## Your task
For the entries below, the result should be an exact transcription of the lines from the one with "- Tasks are" up to and including the one with "- WeekCalendar - new component.", and only those.

↓

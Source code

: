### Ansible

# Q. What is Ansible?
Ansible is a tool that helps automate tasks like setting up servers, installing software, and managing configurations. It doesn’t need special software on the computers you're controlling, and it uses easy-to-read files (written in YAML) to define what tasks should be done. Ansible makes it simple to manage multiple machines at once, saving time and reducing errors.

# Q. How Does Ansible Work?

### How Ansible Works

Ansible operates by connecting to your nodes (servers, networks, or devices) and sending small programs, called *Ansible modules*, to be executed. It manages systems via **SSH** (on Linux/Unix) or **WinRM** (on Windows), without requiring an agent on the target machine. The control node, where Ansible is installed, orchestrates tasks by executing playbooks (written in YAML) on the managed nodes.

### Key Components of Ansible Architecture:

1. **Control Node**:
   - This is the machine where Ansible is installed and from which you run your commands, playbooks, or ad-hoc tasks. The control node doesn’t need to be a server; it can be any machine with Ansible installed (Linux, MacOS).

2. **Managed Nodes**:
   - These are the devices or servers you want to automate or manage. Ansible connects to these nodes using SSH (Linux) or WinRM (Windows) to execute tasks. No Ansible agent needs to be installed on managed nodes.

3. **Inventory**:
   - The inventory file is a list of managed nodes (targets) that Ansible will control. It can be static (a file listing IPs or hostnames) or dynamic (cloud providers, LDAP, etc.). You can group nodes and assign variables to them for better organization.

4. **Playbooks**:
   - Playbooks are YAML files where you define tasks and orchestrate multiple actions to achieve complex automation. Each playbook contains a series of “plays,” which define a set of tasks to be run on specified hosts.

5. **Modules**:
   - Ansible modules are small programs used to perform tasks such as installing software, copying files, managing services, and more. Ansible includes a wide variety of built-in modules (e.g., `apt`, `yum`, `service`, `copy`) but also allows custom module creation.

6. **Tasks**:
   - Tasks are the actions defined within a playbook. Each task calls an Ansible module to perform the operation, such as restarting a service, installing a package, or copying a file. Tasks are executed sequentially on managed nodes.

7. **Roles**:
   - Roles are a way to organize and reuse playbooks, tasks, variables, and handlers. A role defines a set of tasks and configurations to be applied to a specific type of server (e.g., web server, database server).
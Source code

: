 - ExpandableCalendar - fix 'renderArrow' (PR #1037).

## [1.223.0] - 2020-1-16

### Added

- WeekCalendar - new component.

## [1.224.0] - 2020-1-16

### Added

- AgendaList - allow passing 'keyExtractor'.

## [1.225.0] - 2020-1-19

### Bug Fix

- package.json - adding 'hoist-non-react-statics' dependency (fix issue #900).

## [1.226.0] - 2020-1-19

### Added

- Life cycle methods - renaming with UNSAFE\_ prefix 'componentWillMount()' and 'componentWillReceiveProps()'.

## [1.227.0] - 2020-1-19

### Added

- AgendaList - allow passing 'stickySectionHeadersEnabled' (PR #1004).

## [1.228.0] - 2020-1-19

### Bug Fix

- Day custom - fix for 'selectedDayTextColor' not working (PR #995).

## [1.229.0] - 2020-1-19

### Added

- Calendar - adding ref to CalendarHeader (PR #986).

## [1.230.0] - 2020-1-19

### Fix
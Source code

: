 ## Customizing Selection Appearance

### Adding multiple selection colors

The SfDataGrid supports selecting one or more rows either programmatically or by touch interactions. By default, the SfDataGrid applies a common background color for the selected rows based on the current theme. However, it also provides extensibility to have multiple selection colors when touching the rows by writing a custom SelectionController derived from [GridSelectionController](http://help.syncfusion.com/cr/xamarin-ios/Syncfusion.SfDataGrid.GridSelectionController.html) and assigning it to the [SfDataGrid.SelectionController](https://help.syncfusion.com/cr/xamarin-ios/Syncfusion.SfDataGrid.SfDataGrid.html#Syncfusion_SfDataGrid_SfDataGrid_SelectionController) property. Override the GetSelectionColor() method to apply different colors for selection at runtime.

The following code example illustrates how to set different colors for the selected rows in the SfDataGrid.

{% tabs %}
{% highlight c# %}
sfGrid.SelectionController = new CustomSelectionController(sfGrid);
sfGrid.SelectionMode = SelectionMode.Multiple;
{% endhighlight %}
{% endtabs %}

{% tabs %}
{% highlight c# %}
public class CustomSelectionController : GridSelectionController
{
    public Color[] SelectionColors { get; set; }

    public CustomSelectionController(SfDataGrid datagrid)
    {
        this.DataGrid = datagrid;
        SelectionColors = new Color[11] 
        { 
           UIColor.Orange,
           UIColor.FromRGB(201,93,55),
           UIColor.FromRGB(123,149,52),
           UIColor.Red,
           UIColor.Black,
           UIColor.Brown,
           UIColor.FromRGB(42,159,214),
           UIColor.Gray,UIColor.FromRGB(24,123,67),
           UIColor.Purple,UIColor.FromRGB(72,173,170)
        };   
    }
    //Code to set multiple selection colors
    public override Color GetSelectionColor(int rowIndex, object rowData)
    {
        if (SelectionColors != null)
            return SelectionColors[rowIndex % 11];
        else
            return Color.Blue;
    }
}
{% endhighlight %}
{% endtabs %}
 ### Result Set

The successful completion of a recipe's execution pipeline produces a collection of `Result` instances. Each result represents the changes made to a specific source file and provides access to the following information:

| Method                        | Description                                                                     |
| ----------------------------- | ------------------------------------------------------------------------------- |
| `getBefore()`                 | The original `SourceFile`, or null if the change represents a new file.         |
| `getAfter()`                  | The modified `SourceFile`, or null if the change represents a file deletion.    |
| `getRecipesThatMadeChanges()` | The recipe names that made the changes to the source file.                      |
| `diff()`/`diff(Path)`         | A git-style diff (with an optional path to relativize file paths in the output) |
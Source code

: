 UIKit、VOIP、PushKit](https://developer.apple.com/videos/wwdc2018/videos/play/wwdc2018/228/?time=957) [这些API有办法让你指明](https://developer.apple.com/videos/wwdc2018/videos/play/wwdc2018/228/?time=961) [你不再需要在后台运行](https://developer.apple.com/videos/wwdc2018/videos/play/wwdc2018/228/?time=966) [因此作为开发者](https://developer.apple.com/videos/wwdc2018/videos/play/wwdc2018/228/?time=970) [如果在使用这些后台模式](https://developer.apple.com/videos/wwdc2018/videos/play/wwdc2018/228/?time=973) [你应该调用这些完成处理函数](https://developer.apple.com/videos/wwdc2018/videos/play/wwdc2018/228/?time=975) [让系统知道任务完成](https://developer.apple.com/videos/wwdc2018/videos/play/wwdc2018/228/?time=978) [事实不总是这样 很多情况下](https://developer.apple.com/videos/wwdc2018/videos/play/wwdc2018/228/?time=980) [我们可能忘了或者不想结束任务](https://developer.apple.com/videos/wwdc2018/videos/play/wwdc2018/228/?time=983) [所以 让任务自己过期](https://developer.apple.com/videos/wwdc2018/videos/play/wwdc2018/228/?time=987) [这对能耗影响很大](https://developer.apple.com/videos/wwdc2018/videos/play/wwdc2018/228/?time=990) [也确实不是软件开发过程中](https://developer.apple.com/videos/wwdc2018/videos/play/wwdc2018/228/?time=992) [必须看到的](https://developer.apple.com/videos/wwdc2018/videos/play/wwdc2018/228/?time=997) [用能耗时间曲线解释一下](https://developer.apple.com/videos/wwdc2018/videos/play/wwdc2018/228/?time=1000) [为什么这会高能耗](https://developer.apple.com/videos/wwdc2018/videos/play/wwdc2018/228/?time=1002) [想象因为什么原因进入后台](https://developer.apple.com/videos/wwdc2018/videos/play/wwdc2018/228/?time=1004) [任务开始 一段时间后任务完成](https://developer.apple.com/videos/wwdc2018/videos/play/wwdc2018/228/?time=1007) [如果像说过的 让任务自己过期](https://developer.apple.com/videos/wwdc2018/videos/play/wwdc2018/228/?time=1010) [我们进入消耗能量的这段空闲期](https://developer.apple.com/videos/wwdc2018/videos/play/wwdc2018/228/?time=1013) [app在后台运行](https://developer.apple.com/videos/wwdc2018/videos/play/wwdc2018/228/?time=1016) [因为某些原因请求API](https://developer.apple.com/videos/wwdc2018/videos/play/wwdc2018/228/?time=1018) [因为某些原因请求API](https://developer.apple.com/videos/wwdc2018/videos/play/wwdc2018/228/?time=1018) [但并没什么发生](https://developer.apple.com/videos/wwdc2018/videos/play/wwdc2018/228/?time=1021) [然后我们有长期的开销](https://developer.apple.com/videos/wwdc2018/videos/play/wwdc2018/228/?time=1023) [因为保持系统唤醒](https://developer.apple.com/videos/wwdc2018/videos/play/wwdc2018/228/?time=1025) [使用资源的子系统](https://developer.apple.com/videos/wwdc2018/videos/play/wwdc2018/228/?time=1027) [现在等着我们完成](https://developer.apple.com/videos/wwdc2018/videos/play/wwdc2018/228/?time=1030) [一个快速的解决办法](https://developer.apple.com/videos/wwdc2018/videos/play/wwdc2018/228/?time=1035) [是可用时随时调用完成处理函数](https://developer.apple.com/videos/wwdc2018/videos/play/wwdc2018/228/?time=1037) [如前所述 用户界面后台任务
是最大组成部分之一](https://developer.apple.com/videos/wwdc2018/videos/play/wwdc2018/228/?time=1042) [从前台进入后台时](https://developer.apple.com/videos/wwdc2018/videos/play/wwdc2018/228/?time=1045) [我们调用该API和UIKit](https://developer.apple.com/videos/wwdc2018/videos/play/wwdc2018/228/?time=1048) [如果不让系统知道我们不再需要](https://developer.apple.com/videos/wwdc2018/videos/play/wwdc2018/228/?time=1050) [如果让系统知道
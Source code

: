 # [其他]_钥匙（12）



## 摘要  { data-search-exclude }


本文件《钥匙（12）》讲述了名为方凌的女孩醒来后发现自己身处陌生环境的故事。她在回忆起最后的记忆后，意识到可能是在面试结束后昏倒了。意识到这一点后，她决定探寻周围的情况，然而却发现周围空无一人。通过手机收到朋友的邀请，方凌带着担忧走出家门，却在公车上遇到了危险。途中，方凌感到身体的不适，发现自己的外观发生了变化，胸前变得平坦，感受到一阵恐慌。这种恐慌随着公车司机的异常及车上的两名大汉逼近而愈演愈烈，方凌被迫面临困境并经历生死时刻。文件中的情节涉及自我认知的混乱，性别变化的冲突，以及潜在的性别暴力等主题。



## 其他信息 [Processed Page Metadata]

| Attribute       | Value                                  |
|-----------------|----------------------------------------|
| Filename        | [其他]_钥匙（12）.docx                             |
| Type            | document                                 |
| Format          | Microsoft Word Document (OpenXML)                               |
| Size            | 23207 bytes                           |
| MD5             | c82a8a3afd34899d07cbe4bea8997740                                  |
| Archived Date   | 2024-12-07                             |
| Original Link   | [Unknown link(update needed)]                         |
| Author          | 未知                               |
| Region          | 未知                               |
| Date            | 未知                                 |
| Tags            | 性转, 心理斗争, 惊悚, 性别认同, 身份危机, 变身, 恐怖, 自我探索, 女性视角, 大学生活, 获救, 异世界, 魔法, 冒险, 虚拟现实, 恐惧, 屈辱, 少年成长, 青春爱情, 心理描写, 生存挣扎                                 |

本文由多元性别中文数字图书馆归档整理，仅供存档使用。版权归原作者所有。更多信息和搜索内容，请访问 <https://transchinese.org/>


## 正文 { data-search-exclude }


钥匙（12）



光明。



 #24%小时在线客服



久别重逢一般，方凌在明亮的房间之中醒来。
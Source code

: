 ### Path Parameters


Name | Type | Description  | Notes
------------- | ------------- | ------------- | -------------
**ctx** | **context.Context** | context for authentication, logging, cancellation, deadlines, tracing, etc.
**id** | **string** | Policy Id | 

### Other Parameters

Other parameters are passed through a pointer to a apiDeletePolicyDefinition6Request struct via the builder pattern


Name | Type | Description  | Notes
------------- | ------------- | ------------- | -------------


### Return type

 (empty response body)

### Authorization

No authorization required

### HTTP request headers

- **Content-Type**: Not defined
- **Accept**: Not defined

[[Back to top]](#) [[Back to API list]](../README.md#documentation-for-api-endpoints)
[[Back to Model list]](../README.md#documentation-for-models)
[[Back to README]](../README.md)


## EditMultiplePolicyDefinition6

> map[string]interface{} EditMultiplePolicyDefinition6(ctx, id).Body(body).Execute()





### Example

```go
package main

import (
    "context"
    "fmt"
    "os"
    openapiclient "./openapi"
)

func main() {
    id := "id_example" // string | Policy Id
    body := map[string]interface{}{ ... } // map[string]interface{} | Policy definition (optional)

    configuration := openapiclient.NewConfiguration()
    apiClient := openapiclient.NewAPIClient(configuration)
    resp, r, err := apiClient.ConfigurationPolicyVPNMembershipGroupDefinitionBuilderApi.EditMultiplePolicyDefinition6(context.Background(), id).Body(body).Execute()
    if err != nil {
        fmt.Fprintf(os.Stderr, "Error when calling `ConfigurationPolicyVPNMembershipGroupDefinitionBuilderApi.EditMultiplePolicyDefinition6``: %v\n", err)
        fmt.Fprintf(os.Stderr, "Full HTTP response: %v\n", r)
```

↑

## Exercise solution
   - Tasks are the actions defined within a playbook. Each task calls an Ansible module to perform the operation, such as restarting a service, installing a package, or copying a file. Tasks are executed sequentially on managed nodes.

7. **Roles**:
   - Roles are a way to organize and reuse playbooks, tasks, variables, and handlers. A role defines a set of tasks and configurations to be applied to a specific type of server (e.g., web server, database server).
Source code

: - ExpandableCalendar - fix 'renderArrow' (PR #1037).

## [1.223.0] - 2020-1-16

### Added

- WeekCalendar - new component.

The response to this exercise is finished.